Melissa’s post was about how single women can love their mom friends. We’ve heard a good bit of advice on how married folks can love (and be sensitive to) singles– advice we need and appreciate– and not much going the other way. I am far from objective but thought her post was terrific. Also, Annie the Real Writer had a good response the next day.
One theme that emerged in the comments was that singles and parents want what each other has. Parents (myself included) look at our single friends and see sleeping late on Saturdays, spontaneous dinners out, freedom from worrying about whether somebody should go to the doctor, etc. But mostly the sleep. I cannot emphasize this enough.
At the same time, singles look at families and see love with security, a deep sense of home, belonging. For many, the family with kids and all the craziness that whole scene brings is the picture of what they want, and fear they might not get. I remember how much I ached for kids of my own, even when surrounded by friends’ kids I loved.
The grass is always greener on the other side.
It’s tempting to respond to this tendency with a sort of equivalency argument. “Well, some things are better about being single; some things are better about being married with kids.” But that’s kind of cheap. It’s not a zero sum game. I do miss sleep (and Melissa misses a lot more of it), but I wouldn’t trade being a dad for anything. I love our family life, but it means other relationships go on the back burner. Less time to do things that are fun and good. There are gains and there are losses, and to try to equal them out cheapens both.

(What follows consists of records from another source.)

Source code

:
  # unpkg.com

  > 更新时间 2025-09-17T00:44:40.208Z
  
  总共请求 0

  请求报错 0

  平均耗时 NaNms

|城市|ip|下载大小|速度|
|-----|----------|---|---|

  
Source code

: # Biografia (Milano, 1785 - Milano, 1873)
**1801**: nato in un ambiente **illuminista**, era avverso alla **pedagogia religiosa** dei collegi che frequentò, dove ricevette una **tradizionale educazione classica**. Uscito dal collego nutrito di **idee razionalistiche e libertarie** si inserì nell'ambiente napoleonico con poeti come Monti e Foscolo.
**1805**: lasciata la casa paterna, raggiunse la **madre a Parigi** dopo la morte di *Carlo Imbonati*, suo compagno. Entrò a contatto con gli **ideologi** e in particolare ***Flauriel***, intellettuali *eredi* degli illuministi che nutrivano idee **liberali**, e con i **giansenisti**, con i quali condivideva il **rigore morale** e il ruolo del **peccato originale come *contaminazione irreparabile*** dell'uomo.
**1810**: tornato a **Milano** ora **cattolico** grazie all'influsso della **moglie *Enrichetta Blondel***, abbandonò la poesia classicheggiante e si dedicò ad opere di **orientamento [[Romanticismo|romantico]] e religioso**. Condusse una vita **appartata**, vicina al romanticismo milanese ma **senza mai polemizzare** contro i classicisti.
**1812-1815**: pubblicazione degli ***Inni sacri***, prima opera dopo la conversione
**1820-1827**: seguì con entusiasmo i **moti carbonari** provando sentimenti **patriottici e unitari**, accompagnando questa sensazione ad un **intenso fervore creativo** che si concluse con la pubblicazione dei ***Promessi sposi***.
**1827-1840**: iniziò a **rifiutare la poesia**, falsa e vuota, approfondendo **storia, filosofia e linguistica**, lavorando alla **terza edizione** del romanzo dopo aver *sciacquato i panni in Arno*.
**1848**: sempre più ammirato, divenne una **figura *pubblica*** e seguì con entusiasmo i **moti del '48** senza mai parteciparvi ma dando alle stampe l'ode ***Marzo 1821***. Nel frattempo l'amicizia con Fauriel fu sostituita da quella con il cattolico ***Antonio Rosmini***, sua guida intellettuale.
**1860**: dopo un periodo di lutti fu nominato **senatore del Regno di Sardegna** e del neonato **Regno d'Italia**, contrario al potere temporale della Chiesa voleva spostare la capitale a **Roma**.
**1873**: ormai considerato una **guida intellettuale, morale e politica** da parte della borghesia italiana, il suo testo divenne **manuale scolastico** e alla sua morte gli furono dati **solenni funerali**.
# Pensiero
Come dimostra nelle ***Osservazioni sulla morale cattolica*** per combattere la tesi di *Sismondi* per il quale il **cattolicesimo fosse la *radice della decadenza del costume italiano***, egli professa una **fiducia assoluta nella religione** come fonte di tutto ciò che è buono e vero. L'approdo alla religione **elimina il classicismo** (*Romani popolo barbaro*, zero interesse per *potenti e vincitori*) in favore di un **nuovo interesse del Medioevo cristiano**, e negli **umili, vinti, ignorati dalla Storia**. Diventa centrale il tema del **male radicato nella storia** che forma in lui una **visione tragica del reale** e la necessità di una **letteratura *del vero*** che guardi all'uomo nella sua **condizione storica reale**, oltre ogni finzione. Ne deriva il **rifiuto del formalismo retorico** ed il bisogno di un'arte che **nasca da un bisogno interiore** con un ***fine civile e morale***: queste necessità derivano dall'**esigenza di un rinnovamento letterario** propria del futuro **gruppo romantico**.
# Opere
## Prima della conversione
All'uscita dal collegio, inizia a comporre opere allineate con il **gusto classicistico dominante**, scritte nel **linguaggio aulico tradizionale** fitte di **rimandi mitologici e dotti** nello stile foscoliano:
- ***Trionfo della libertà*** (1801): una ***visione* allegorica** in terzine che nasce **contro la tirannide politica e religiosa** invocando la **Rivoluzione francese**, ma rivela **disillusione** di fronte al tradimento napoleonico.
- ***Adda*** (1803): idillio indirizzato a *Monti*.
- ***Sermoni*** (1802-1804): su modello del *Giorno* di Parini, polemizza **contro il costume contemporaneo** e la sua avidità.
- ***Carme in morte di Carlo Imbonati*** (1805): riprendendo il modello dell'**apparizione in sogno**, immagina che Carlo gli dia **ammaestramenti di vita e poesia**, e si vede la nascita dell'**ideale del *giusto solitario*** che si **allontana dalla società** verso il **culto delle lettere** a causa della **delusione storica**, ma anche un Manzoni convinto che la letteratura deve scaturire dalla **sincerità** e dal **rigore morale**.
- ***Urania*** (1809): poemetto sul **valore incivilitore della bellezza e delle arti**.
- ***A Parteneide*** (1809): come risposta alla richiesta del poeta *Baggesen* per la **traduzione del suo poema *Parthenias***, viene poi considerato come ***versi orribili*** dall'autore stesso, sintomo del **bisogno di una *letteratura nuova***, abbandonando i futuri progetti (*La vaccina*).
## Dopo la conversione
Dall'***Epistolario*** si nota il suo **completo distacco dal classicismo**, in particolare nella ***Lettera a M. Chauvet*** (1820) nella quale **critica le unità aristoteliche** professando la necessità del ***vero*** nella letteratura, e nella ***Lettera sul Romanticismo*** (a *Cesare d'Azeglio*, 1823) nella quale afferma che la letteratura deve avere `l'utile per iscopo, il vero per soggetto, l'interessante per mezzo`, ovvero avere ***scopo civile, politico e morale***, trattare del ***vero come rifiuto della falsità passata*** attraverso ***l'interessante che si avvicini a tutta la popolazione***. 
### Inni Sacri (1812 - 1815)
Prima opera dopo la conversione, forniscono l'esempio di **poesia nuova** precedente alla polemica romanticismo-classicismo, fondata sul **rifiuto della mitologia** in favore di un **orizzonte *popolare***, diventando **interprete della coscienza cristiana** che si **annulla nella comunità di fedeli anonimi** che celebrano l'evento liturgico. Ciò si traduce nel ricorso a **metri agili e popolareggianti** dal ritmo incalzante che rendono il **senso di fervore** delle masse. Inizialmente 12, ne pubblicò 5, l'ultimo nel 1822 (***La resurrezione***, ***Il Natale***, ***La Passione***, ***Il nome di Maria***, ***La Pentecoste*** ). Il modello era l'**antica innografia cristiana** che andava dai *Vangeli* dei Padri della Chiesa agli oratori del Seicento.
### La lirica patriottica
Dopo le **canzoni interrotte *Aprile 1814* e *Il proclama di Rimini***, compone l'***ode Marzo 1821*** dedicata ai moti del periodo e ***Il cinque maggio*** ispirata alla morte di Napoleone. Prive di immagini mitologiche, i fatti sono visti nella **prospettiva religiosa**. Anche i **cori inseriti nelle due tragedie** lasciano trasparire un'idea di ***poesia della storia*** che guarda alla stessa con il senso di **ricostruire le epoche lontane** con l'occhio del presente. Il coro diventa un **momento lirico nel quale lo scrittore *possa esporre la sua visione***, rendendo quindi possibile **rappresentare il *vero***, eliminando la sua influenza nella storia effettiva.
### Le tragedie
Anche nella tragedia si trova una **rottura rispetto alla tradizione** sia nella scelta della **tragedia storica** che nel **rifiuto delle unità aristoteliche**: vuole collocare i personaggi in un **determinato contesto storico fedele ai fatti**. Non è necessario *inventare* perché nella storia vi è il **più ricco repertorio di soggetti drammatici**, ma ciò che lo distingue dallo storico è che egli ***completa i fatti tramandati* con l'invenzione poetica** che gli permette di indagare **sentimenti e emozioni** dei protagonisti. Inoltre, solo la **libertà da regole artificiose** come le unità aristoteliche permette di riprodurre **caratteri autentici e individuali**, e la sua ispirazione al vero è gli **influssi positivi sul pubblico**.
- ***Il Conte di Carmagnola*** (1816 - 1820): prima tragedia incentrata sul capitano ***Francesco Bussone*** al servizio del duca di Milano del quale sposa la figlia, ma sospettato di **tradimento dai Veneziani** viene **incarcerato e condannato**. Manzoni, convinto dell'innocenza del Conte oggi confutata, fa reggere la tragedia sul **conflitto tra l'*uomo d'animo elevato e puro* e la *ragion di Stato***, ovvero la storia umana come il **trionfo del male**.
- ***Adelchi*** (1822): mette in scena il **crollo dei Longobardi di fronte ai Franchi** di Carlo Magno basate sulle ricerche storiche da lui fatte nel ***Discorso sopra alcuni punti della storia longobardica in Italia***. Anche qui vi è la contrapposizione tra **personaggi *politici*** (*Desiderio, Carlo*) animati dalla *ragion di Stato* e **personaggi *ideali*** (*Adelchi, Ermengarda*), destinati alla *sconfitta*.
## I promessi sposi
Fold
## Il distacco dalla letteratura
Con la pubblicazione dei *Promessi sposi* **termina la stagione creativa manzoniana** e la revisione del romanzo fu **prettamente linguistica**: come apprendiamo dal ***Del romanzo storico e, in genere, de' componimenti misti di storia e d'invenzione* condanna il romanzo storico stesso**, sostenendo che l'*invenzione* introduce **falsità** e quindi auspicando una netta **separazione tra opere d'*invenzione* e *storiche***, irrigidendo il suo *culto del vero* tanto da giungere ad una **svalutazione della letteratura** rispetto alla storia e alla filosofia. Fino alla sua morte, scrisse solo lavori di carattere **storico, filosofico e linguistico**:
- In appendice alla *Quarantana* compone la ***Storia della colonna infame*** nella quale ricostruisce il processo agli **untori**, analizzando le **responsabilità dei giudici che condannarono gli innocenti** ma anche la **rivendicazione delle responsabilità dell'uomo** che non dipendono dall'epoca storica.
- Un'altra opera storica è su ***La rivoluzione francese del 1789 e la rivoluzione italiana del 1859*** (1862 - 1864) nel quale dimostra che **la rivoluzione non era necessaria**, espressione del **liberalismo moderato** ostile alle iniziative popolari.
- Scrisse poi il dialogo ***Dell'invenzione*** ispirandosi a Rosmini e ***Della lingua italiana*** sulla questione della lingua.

When we have our “grass is greener” moments, we shouldn’t indulge them and grow bitter at those who have what we want. But maybe we shouldn’t talk ourselves out of them with “well, at least” arguments, either. I think, instead, we must acknowledge that there is much that is beautiful and much that is hard in every season. The hard doesn’t take away the beauty, nor the beauty the hardness. They’re both just there. We can relish one, mourn the other, and know that most of both is temporary. The greenest pastures here have nothing on those beyond. And there we’ll get all the rest we need.